Sabah es otra escala de Malasia por completo: la montaña más alta del sudeste asiático, uno de los mejores puntos de buceo del planeta según Jacques Cousteau, y selva de verdad, con orangutanes, elefantes pigmeos y monos narigudos viviendo en libertad a orillas de un río. Aquí el país deja de ser solo playas y templos para convertirse en naturaleza salvaje a una escala completamente distinta.
Conocida simplemente como "KK", la capital de Sabah pasó de ser un asentamiento pesquero llamado Api-Api a una ciudad que ha crecido con rapidez gracias al turismo — puerta de entrada obligada a las montañas, la selva y los arrecifes del Borneo malayo, con una etnia dominante propia, los Dusun, que dan a la región un carácter cultural distinto al resto de Malasia.
La mezquita principal de la ciudad, con capacidad para unos 5.000 fieles, cúpulas azules y doradas y minaretes clásicos — inspirada en las grandes mezquitas de La Meca y Medina.

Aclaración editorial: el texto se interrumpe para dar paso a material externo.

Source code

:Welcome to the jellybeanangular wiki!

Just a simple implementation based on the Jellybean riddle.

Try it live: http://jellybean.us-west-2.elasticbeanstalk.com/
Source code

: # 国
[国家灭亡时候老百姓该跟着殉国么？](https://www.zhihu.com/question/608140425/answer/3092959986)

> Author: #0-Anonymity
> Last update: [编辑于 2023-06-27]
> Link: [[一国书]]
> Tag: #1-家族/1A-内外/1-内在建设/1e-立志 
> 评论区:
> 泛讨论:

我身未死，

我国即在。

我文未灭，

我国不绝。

Visitable fuera de horas de rezo con vestimenta apropiada.
Construida sobre un lago artificial en el estrecho de Likas, junto al paseo marítimo — mezcla de arquitectura islámica tradicional y moderna, con capacidad para varios miles de fieles y un aspecto especialmente sereno en noches de luna llena. Entrada de pago, con ropa adecuada disponible in situ.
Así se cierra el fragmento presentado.